— О голоса клана! Все вперед! Я позволяю всем испить этой радости!
Все воины клана кинулись к рогу с жидкостью, всем захотелось испытать то же, что испытал вождь. Кубок пошел по кругу, пили все. Каждый содрогнулся от страшной боли, и у каждого боль сменилась диким экстазом, неистовой радостью.
Каждый стал сильнее — и глаза засветились жутким алым огнем.
Чернорук наблюдал, мрачнея. Когда последний из Песни Войны выпил, верховный схватил рог и заревел:
— Теперь я!
Глотнул вволю и замер, схватившись за шею.
Но молчал все время, пока черная магия творила свое дело. Сбросил броню, и все увидели, как вздуваются, бугрятся растущие под гладкой зеленой кожей мышцы. Когда, наконец, поднял голову, глаза пылали кроваво. Махнул сыновьям — Ренд с Мэймом, бесцеремонно распихивая прочих, пошли к отцу. За ними нерешительно двинулась и Гризельда, но Чернорук лишь рассмеялся и рявкнул: «А ты куда?» Та отшатнулась, будто от удара. Дуротан, всегда ей сочувствовавший, вздохнул с облегчением. Верховный хотел унизить единственную дочь, а взамен преподнес ей величайший подарок. Чернорук подозвал Оргрима:
— Друг, выпей со мной!
Даже сейчас, когда лучшего, старейшего друга звали выпить погубительное проклятие, Дуротан слова не мог вымолвить. Но, к счастью, и не понадобилось. Оргрим склонил голову.
— Вождь мой, я не приму эту славу и силу. Я — всего лишь второй после тебя, я не стать первым.
Какое счастье, удача, радость! Хоть Оргрим и не знал известного Дуротану, но видел происходящее с хлебнувшими зелья. Оргрим умел сложить два и два и ценил свою душу слишком дорого, чтобы разменять на силу, увечащую тело и заставляющую глаза пылать жутким огнем.
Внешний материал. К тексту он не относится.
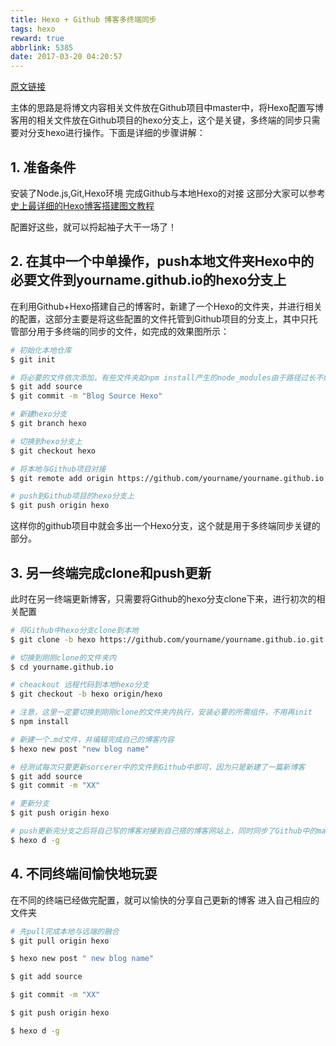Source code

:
 ```yaml
---
title: Hexo + Github 博客多终端同步
tags: hexo
reward: true
abbrlink: 5385
date: 2017-03-20 04:20:57
---
```


[原文链接](http://blog.csdn.net/Monkey_LZL/article/details/60870891)

主体的思路是将博文内容相关文件放在Github项目中master中，将Hexo配置写博客用的相关文件放在Github项目的hexo分支上，这个是关键，多终端的同步只需要对分支hexo进行操作。下面是详细的步骤讲解：

<!-- more -->

## 1. 准备条件

安装了Node.js,Git,Hexo环境 
完成Github与本地Hexo的对接 
这部分大家可以参考[史上最详细的Hexo博客搭建图文教程](https://xuanwo.org/2015/03/26/hexo-intor/)

配置好这些，就可以捋起袖子大干一场了！

## 2. 在其中一个中单操作，push本地文件夹Hexo中的必要文件到yourname.github.io的hexo分支上

在利用Github+Hexo搭建自己的博客时，新建了一个Hexo的文件夹，并进行相关的配置，这部分主要是将这些配置的文件托管到Github项目的分支上，其中只托管部分用于多终端的同步的文件，如完成的效果图所示：

``` bash
# 初始化本地仓库
$ git init

# 将必要的文件依次添加，有些文件夹如npm install产生的node_modules由于路径过长不好处理，所以这里没有用`git add .`命令了，而是依次添加必要文件
$ git add source
$ git commit -m "Blog Source Hexo"

# 新建hexo分支
$ git branch hexo

# 切换到hexo分支上
$ git checkout hexo

# 将本地与Github项目对接
$ git remote add origin https://github.com/yourname/yourname.github.io.git

# push到Github项目的hexo分支上
$ git push origin hexo
```

这样你的github项目中就会多出一个Hexo分支，这个就是用于多终端同步关键的部分。

## 3. 另一终端完成clone和push更新

此时在另一终端更新博客，只需要将Github的hexo分支clone下来，进行初次的相关配置

``` bash
# 将Github中hexo分支clone到本地
$ git clone -b hexo https://github.com/yourname/yourname.github.io.git

# 切换到刚刚clone的文件夹内
$ cd yourname.github.io

# cheackout 远程代码到本地hexo分支
$ git checkout -b hexo origin/hexo

# 注意，这里一定要切换到刚刚clone的文件夹内执行，安装必要的所需组件，不用再init
$ npm install

# 新建一个.md文件，并编辑完成自己的博客内容
$ hexo new post "new blog name"

# 经测试每次只要更新sorcerer中的文件到Github中即可，因为只是新建了一篇新博客
$ git add source
$ git commit -m "XX"

# 更新分支
$ git push origin hexo

# push更新完分支之后将自己写的博客对接到自己搭的博客网站上，同时同步了Github中的master
$ hexo d -g
```

## 4. 不同终端间愉快地玩耍

在不同的终端已经做完配置，就可以愉快的分享自己更新的博客 
进入自己相应的文件夹

``` bash
# 先pull完成本地与远端的融合
$ git pull origin hexo

$ hexo new post " new blog name"

$ git add source

$ git commit -m "XX"

$ git push origin hexo

$ hexo d -g
```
Теперь и прочие вожди кланов выстроились в очередь, торопясь получить благословение, так преобразившее двух сильнейших и наиболее уважаемых вождей. Дуротан не двинулся с места.
Дрек'Тар подошел, прошептал: «Вождь, разве вы не хотите благословения?»
— Нет! — Дуротан затряс головой. — И я не позволю пить это никому из моего клана!
— Но… Дуротан, оно ж дает силу, дает мощь! — Дрек'Тар заморгал, озадаченный, — Это же глупо — не принять такое!
Дуротан покачал головой, вспоминая письмо.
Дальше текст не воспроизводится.